Machine learning in the housing sector

Machine Learning

The digital age has led to a rapid growth in the size, speed and intricacy of data generated. The traditional methods of how we store and analyse data are increasingly being challenged and deemed obsolete. Consequently, distributed storage systems, such as Hadoop, and machine learning techniques have emerged, with the advantage of being better equipped to handle large, complex datasets. 

To put it simply, machine learning is a subset of Artificial Intelligence that enables a computer to learn from data itself. As a result, machine learning algorithms can automatically identify patterns and trends in data, providing valuable insights to its users.

Despite being a fairly new technology, many industries now utilise machine learning techniques, including in healthcare, manufacturing, finance and retail sectors.[1] In this blog post, we discuss some ways in which machine learning can be applied to the Housing sector.

As in other industries, digital transformation continues to push traditionally offline services online, expanding the amount of data available to housing associations. We see machine learning as a potential way for the housing sector to take advantage of the growing amount of information at their disposal, enabling them to increase internal efficiency and to offer improved and targeted services to their clients.

Supervised and Unsupervised Learning

Generally, machine learning techniques can be split into two groups: supervised methods and unsupervised methods. The difference is based on whether there are target outputs established beforehand. If so, it is a supervised method. If not, it is an unsupervised method, meaning that the model is fed an input and learns based on similar and different data points.

To make this clearer, two supervised methods and two unsupervised methods are provided, with examples of its application to the housing sector.

Regression

Regression is a supervised method used to predict numerical outputs. This method is used when variables are continuous.

A housing company, for example, can use regression to predict:

·         annual income and expenditure

·         the value of a property

·         the number of tenants and customers

·         the number of voids and arrears

·         the amount of rent collected, etc.

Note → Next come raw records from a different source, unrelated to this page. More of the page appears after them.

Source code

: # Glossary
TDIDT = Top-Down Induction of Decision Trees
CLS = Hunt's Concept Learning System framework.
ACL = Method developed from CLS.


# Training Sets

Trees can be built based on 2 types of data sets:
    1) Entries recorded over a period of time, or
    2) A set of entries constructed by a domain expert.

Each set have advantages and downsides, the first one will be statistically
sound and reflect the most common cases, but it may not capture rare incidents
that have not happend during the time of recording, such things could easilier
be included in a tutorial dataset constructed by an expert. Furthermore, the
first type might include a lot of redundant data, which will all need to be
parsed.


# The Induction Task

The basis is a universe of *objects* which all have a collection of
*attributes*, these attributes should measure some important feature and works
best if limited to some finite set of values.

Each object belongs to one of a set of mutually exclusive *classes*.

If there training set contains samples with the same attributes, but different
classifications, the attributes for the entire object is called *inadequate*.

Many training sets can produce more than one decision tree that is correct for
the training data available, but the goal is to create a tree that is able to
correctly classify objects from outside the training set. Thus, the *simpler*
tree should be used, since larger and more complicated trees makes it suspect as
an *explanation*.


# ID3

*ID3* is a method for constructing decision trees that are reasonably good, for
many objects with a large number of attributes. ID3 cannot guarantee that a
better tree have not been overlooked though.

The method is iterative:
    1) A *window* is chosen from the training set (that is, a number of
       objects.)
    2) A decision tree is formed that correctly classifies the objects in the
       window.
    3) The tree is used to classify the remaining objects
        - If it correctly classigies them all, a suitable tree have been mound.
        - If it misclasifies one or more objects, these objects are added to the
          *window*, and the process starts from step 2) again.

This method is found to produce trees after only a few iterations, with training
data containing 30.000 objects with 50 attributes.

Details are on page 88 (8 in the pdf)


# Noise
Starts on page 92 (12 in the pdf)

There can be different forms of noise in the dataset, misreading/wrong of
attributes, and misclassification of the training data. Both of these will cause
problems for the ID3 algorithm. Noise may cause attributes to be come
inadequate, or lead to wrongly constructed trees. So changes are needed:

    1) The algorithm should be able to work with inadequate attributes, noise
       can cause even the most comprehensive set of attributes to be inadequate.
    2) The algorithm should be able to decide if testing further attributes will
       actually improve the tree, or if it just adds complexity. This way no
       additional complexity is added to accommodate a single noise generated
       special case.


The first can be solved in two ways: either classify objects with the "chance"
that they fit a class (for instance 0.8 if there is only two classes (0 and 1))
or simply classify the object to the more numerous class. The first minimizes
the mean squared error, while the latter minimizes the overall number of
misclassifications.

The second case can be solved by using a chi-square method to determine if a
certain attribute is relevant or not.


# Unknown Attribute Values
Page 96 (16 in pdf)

Regression analysis can also be used to understand and compare the effects of independent variables on a dependent variable. For example, if analysing a property’s value, what effect does its size, location, local crime rate and so on have on its value, and which variable has the greater impact?

Classification

Another supervised method is classification, which is used to predict categorical (a.k.a. discrete) outputs. Classification algorithms group data into predetermined classes, allowing for predictions to be made about which class new data points fall in.

A housing company can use classification to predict:

·         whether a tenant is likely to fall into arrears

·         whether a tenant is likely to be satisfied with a service

·         whether a tenant is likely to extend their contract

·         whether a property is likely to be sold/let

·         whether a property is likely to require maintenance, etc.

Clustering

Clustering is an example of an unsupervised method, typically used for exploratory analysis. This means that, rather than making predictions, the goal is to simply gain a greater understanding of the data, discovering any patterns or points of interest. Observations are grouped into clusters based on their similarities and differences.

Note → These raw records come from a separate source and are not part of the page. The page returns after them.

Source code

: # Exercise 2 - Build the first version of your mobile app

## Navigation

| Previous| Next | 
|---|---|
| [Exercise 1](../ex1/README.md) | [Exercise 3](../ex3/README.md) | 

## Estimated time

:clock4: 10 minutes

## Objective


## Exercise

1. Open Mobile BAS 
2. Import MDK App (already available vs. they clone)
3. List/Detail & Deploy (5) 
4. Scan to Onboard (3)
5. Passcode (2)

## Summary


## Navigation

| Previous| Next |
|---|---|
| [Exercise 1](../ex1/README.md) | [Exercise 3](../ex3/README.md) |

A housing company can use this technique to understand their tenants and properties more fully. For example, tenants can be placed into groups based on similar characteristics, such as age, gender, occupation, length of time in the property etc.  Subsequently, the housing company can then target these groups more efficiently, for marketing or maintenance purpose, for instance.

Likewise, properties can be clustered based on features like value, size, geographical location, type of property, proximity to schools and other public services. This information can facilitate a better understanding of the market, for example, gaining insights about which types of properties are in demand.

Outlier Detection

A second unsupervised method is outlier detection, which is a technique used to identify unusual or unexpected data points (anomalies). This method is useful for detecting fraud, criminal activity or behaviour that does not conform to the norm.

In the context of housing, examples include the identification of unexpected spikes in voids or arrears, whether a property is significantly overvalued or undervalued, or whether a property requires repairing too often.

Conclusion

To conclude, machine learning is a growing field that is increasingly being used across various industries. This blog post has outlined ways in which supervised and unsupervised machine learning techniques, including regression, classification, clustering and outlier detection, can be applied to the housing sector.